■ **ACTIVITY**: From the records that follow, give the number of lines that include the word "JailBreaker", with no further words.
══ DATASET CONTENT
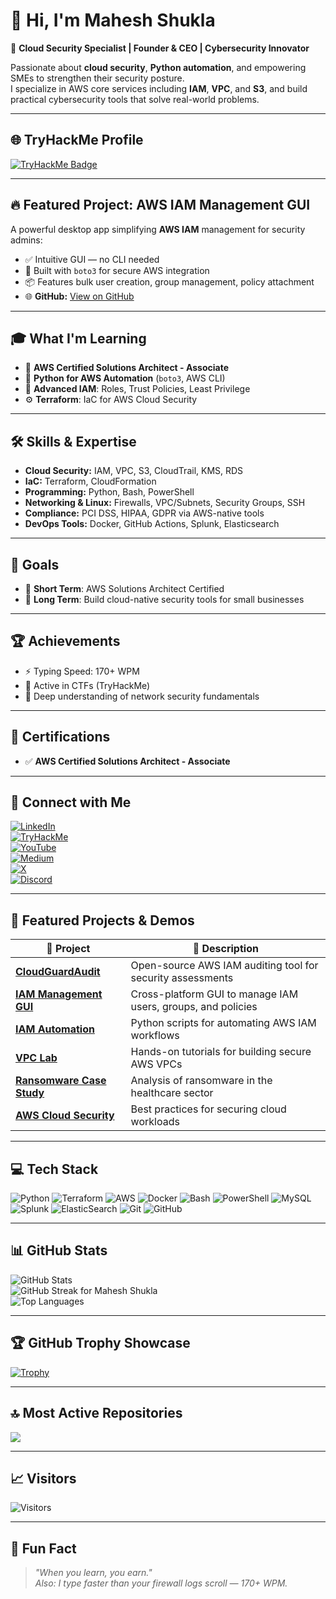 <!-- 
Mahesh Shukla | Cloud Security Specialist | AWS IAM Automation Expert | Cybersecurity Innovator
Experienced in AWS IAM, VPC, S3, Terraform, and Python-based security tools. Founder & CEO. Building cloud-native security for SMEs.
-->

# 👋 Hi, I'm **Mahesh Shukla**

🚀 **Cloud Security Specialist | Founder & CEO | Cybersecurity Innovator**

Passionate about **cloud security**, **Python automation**, and empowering SMEs to strengthen their security posture.  
I specialize in AWS core services including **IAM**, **VPC**, and **S3**, and build practical cybersecurity tools that solve real-world problems.

---

## 🌐 TryHackMe Profile  
[![TryHackMe Badge](https://tryhackme-badges.s3.amazonaws.com/JailBreaker.png)](https://tryhackme.com/p/JailBreaker)

---

## 🔥 Featured Project: AWS IAM Management GUI

A powerful desktop app simplifying **AWS IAM** management for security admins:

- ✅ Intuitive GUI — no CLI needed  
- 🔐 Built with `boto3` for secure AWS integration  
- 📦 Features bulk user creation, group management, policy attachment  
- 🌐 **GitHub:** [View on GitHub](https://github.com/MaheshShukla1/AWS-IAM-Management-GUI)

---

## 🎓 What I'm Learning

- 🧠 **AWS Certified Solutions Architect - Associate**  
- 🐍 **Python for AWS Automation** (`boto3`, AWS CLI)  
- 🔐 **Advanced IAM**: Roles, Trust Policies, Least Privilege  
- ⚙️ **Terraform**: IaC for AWS Cloud Security

---

## 🛠️ Skills & Expertise

- **Cloud Security:** IAM, VPC, S3, CloudTrail, KMS, RDS  
- **IaC:** Terraform, CloudFormation  
- **Programming:** Python, Bash, PowerShell  
- **Networking & Linux:** Firewalls, VPC/Subnets, Security Groups, SSH  
- **Compliance:** PCI DSS, HIPAA, GDPR via AWS-native tools  
- **DevOps Tools:** Docker, GitHub Actions, Splunk, Elasticsearch

---

## 🧠 Goals

- 🎯 **Short Term**: AWS Solutions Architect Certified  
- 🚀 **Long Term**: Build cloud-native security tools for small businesses

---

## 🏆 Achievements

- ⚡ Typing Speed: 170+ WPM  
- 🧩 Active in CTFs (TryHackMe)  
- 🔐 Deep understanding of network security fundamentals

---

## 🎯 Certifications

- ✅ **AWS Certified Solutions Architect - Associate**

---

## 🔗 Connect with Me

[![LinkedIn](https://img.shields.io/badge/LinkedIn-%230077B5.svg?logo=linkedin&logoColor=white)](https://www.linkedin.com/in/maheshshukla01/)  
[![TryHackMe](https://img.shields.io/badge/TryHackMe-%23121011.svg?logo=tryhackme&logoColor=white)](https://tryhackme.com/p/JailBreaker)  
[![YouTube](https://img.shields.io/badge/YouTube-%23FF0000.svg?logo=youtube&logoColor=white)](https://www.youtube.com/channel/UCa_oZ3SJu1z24ZRkOpLbc7Q)  
[![Medium](https://img.shields.io/badge/Medium-12100E?logo=medium&logoColor=white)](https://medium.com/@Mahesh_Shukla)  
[![X](https://img.shields.io/badge/X-black.svg?logo=X&logoColor=white)](https://x.com/Maheshshukla011)  
[![Discord](https://img.shields.io/badge/Discord-%237289DA.svg?logo=discord&logoColor=white)](https://discord.gg/unnfwjw2sR)

---

## 🚀 Featured Projects & Demos

| 🔧 Project | 📘 Description |
|-----------|----------------|
| [**CloudGuardAudit**](https://github.com/MaheshShukla1/CloudGuardAudit) | Open-source AWS IAM auditing tool for security assessments |
| [**IAM Management GUI**](https://github.com/MaheshShukla1/AWS-IAM-Management-GUI) | Cross-platform GUI to manage IAM users, groups, and policies |
| [**IAM Automation**](https://github.com/MaheshShukla1/iam-user-management-automation) | Python scripts for automating AWS IAM workflows |
| [**VPC Lab**](https://github.com/MaheshShukla1/AWS-VPC) | Hands-on tutorials for building secure AWS VPCs |
| [**Ransomware Case Study**](https://github.com/MaheshShukla1/Healthcare-Ransomware-Case-Study) | Analysis of ransomware in the healthcare sector |
| [**AWS Cloud Security**](https://github.com/MaheshShukla1/Aws-cloud-security) | Best practices for securing cloud workloads |

---

## 💻 Tech Stack

![Python](https://img.shields.io/badge/python-%233776AB.svg?style=plastic&logo=python&logoColor=white) 
![Terraform](https://img.shields.io/badge/terraform-%235835CC.svg?style=plastic&logo=terraform&logoColor=white) 
![AWS](https://img.shields.io/badge/AWS-%23FF9900.svg?style=plastic&logo=amazon-aws&logoColor=white) 
![Docker](https://img.shields.io/badge/docker-%230db7ed.svg?style=plastic&logo=docker&logoColor=white) 
![Bash](https://img.shields.io/badge/shell-%23121011.svg?style=plastic&logo=gnu-bash&logoColor=white) 
![PowerShell](https://img.shields.io/badge/PowerShell-%235391FE.svg?style=plastic&logo=powershell&logoColor=white) 
![MySQL](https://img.shields.io/badge/mysql-4479A1.svg?style=plastic&logo=mysql&logoColor=white) 
![Splunk](https://img.shields.io/badge/splunk-%23000000.svg?style=plastic&logo=splunk&logoColor=white) 
![ElasticSearch](https://img.shields.io/badge/-ElasticSearch-005571?style=plastic&logo=elasticsearch) 
![Git](https://img.shields.io/badge/git-%23F05033.svg?style=plastic&logo=git&logoColor=white) 
![GitHub](https://img.shields.io/badge/github-%23121011.svg?style=plastic&logo=github&logoColor=white)

---

## 📊 GitHub Stats

![GitHub Stats](https://github-readme-stats.vercel.app/api?username=MaheshShukla1&show_icons=true&theme=dark&hide_border=true&include_all_commits=true&count_private=true&rank_icon=github)  
![GitHub Streak for Mahesh Shukla](https://streak-stats.demolab.com?user=MaheshShukla1&theme=dark&hide_border=true)  
![Top Languages](https://github-readme-stats.vercel.app/api/top-langs/?username=MaheshShukla1&theme=dark&hide_border=true&layout=compact&langs_count=10)  

---

## 🏆 GitHub Trophy Showcase

[![Trophy](https://github-profile-trophy.vercel.app/?username=MaheshShukla1&theme=darkhub&no-bg=true)](https://github.com/ryo-ma/github-profile-trophy)

---

## 🔝 Most Active Repositories  
![](https://github-contributor-stats.vercel.app/api?username=MaheshShukla1&limit=5&theme=dark&combine_all_yearly_contributions=true)

---

## 📈 Visitors  
![Visitors](https://komarev.com/ghpvc/?username=MaheshShukla1&color=blue)

---

## 🌟 Fun Fact

> _"When you learn, you earn."_  
> _Also: I type faster than your firewall logs scroll — 170+ WPM._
════
■ **ANSWER SPACE**: 2